Stored items:
******************************

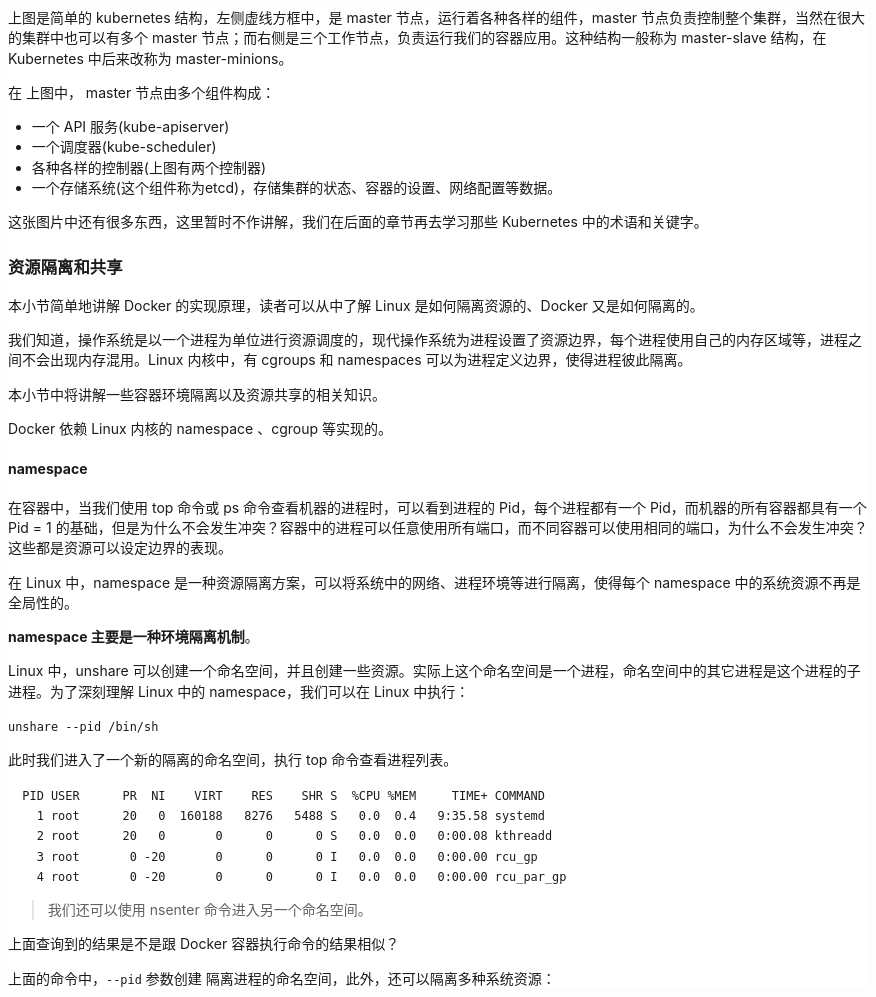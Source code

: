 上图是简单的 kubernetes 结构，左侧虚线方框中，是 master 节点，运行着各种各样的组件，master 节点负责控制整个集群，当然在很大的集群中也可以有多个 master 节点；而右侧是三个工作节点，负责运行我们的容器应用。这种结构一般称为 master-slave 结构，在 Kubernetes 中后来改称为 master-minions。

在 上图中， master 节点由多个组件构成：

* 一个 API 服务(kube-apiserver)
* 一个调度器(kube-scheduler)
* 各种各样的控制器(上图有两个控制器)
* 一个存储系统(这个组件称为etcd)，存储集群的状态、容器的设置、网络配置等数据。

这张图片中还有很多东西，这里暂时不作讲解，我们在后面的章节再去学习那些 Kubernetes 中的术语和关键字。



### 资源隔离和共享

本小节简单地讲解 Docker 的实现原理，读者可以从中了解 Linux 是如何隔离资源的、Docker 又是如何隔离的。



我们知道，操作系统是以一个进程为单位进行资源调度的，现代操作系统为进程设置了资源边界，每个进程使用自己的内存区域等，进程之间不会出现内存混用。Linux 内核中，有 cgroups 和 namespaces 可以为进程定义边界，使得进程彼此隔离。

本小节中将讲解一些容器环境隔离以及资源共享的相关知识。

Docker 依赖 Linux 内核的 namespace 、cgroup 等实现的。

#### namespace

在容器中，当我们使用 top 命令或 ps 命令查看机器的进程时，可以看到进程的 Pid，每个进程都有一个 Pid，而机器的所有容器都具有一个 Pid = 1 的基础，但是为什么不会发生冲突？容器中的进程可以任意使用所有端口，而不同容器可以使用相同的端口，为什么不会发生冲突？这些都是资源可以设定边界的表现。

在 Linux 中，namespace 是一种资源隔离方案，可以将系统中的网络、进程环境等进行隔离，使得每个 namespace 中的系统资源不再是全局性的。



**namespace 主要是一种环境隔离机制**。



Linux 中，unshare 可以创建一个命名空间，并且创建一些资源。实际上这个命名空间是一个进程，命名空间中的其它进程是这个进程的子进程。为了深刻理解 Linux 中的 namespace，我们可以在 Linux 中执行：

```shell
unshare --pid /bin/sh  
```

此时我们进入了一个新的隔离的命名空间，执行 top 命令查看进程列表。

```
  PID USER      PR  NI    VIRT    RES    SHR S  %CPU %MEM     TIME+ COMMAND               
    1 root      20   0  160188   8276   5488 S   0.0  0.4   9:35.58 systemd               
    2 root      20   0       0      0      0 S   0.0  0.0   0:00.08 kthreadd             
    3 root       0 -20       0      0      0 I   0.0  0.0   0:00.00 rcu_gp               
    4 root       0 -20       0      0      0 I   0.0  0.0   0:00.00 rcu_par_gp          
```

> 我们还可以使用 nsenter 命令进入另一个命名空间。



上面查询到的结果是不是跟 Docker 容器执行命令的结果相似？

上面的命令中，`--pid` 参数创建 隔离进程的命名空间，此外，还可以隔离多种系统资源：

******************************

- **Task statement**
Beginning with the first line of the records and ending with the line that contains "本小节简单地讲解 Docker 的实现原理，读者可以从中了解", reproduce every line exactly, omitting pictures and adding nothing.

- **Output**
Source code

: 上图是简单的 kubernetes 结构，左侧虚线方框中，是 master 节点，运行着各种各样的组件，master 节点负责控制整个集群，当然在很大的集群中也可以有多个 master 节点；而右侧是三个工作节点，负责运行我们的容器应用。这种结构一般称为 master-slave 结构，在 Kubernetes 中后来改称为 master-minions。

在 上图中， master 节点由多个组件构成：

* 一个 API 服务(kube-apiserver)
* 一个调度器(kube-scheduler)
* 各种各样的控制器(上图有两个控制器)
* 一个存储系统(这个组件称为etcd)，存储集群的状态、容器的设置、网络配置等数据。

这张图片中还有很多东西，这里暂时不作讲解，我们在后面的章节再去学习那些 Kubernetes 中的术语和关键字。



### 资源隔离和共享

本小节简单地讲解 Docker 的实现原理，读者可以从中了解 Linux 是如何隔离资源的、Docker 又是如何隔离的。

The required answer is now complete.